Mmmm. Dangerous, I feel. We've got the ability to construct, over time, precise structures, intellectually proven to be superior to what we have now. Why, instead, do we insist merely on chipping away at something known to be second-rate?
Isn't it arguable that World War I the avoidable result of this sort of thinking?
What I'd like to be able to read from you and from other professionals, is no so much a forecast of what's likely to happen, but an assessment of where we are now - how sustainable is the world economy based on current attitudes and beliefs. I know it's a to a large extent a matter of confidence, but what I'd like to hear is a proper no-holds-barred discussion about whether where we are, and what we are doing, is robust and sustainable enough for us to conclude that confidence is capable of being maintained. Or are there major structural faults that MUST be corrected before properly founded confidence is possible?
Perhaps you can explain how when house prices inflate rapidly, it is not within the BoE's remit to quell them by raising rates, yet the moment they fall by a measly 1%, rates are cut?
And what about oil prices? This cut will lead to falling 拢 vs $, and push up petrol prices in real terms, leading to inflation.
In youropinion, how does one prepare for the worst?
INTEREST RATE CUT IMMEDIATE FOR LLOYDS TSB ONLINE SAVERS.
Within 17 minutes of the BoE reducing interest rates by 0.25% Lloyds TSB e-mailed me the reduction in interest paid on the now closed Online Saver .. down from from 5.25%to 5.03% AER.
Surely the quickest notification to savers' ever.
I note that the banks are never as prompt to increase the rate paid to savers when rates rise!
Gordon Brown artificially created the upward spiral of growth by public funded job creation with wasted borrowed money, and now that the money has run out due to overtaxation of the tax revenue generating private sector, he and we will have to ride out the resulting downward spiral. This is a going to be a big recession (coupled with high inflation and growing goverment debt) of Labour's making.
All a lot more balanced and sensible than Evan's piece on last night's Ten O'Clock News, which had more than a tinge of doom-mongering about it.
One thing that seems to be missing when people discuss the bank base rate is what I see as one the underlying problems.
It strikes me that we are in this situation, not just because of energy prices and US economy concerns, at this time because the housing industry, from lenders through to consumers, has been allowed to run out of control for years.
Lenders were clearly aware that their ever more elaborate offers of mortages and deals going beyond the norm (talk of 10 times consumers salaries etc) would sooner or later cause a problem. Evan talks about when "consumers decide to save". Consumers are easily led and tend to take what is put in front of them, or taken away. In recent years, fueled by Estate agents on one shoulder whispering sweet equity "quick profit" promises in one ear, whilst banks and building societies were offering insane mortgage packages in the other, it was clear that the industry was suffering from a greed culture.
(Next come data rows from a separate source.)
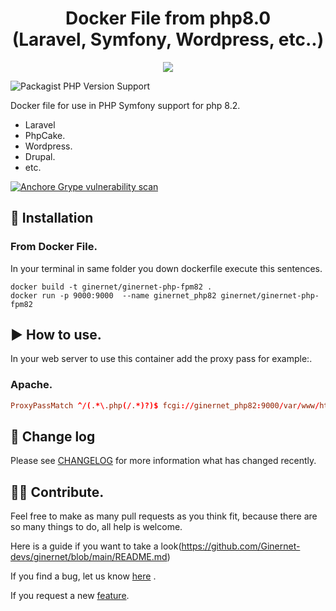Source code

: <h1 align="center">
 Docker File from php8.0  <br>
 (Laravel, Symfony, Wordpress, etc..)
</h1>

<p align="center">
    <img src="https://cli.ginernet.com/assets/img/logo.png">	
</p>


![Packagist PHP Version Support](https://img.shields.io/badge/php-%5E8.2-blue)


Docker file for use in PHP Symfony support for php 8.2.
- Laravel
- PhpCake.
- Wordpress.
- Drupal.
- etc.

[![Anchore Grype vulnerability scan](https://github.com/Ginernet-devs/docker-php-8.5.2/actions/workflows/anchore.yml/badge.svg)](https://github.com/Ginernet-devs/docker-php-8.5.2/actions/workflows/anchore.yml)


## 🚀 Installation
### From Docker File.

In your terminal in same folder you down dockerfile execute this sentences.
```terminal
docker build -t ginernet/ginernet-php-fpm82 .
docker run -p 9000:9000  --name ginernet_php82 ginernet/ginernet-php-fpm82 
```

## :arrow_forward: How to use.
In your web server to use this container add the proxy pass for example:.
### Apache.
```conf
ProxyPassMatch ^/(.*\.php(/.*)?)$ fcgi://ginernet_php82:9000/var/www/html/public/$1
```

## :mag_right: Change log
Please see <a href="https://github.com/Ginernet-devs/docker-php-8.5.2/blob/main/changelog.md">CHANGELOG</a> for more information what has changed recently.



## :superhero_woman: Contribute.
Feel free to make as many pull requests as you think fit, because there are so many things to do, all help is welcome.

Here is a guide if you want to take a look(https://github.com/Ginernet-devs/ginernet/blob/main/README.md)

If you find a bug, let us know <a href="https://github.com/Ginernet-devs/docker-php-8.5.2/issues">here</a> .

If you request a new  <a href ="https://github.com/Ginernet-devs/docker-php-8.5.2/issues"> feature</a>.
This was allowed to happen by the monetary committee and the Government through lack of industry controls. Although not the only reasons for the base rate where it is, I am convinced that the housing industry is guilty, as are us consumers, of fueling this whole situation and being the major cause. We should all be crawling away with our tails between our legs with the last remenants of the 'Ride of the Valkyries' echoing in our ears and chew on our huge mortgages and wonder if offsetting the purchase of the 4x4 against the equity was really worth it in the end.
If it all goes "rather well", perhaps you could explain what the financial prospects are of those who don't own housing, and pretty much anyone under the age of 30 who isn't an investment banker or doesn't have rich parents who are prepared to bung them the odd quarter of a million devalued pounds (the price of a modest two-bed flat or terrace in much of the SE).
At a stroke the MPC throws away any reputation for financial prudence that it had gained under Gordon Brown and New labour. Now inflation matters not a jot. I will start my campaign for an inflation plus pay rise now.
Good analysis Evan although I feel less apocalyptic about a crash in house prices and look forward to it with much excitement. The prospect of myself and my future wife (getting married next year) being able to buy our own family home one day is now looking like it just might be possible again. As part of the priced out generation (I'm 31), we didn't really want to struggle to buy a 1-bed flat not suitable to bring a family up in so we haven't bought yet. Bring on the housing market crash and BoE interest rate cuts won't help avoid it now as the days of lenders prepared to throw insane sums of money at anyone are over.
If it all goes "rather well", perhaps you could explain what the financial prospects are of those who don't own housing, and pretty much anyone under the age of 30 who isn't an investment banker or doesn't have rich parents who are prepared to bung them the odd quarter of a million devalued pounds (the price of a modest two-bed flat or terrace in much of the SE).
I agree in general with your sentiment and I find your upbeat comments refreshing. However I think in all of this, one important factor is being forgotten:
It is widely acknowledged that the British public have, in the main, been max-ing their debts with easily obtained credit cards, remortgages etc. For example, I work with a lady who proudly (!) claims that she and her husband (in their late 40s) have never saved, they simply remortgage their flat when they need some more liquidity.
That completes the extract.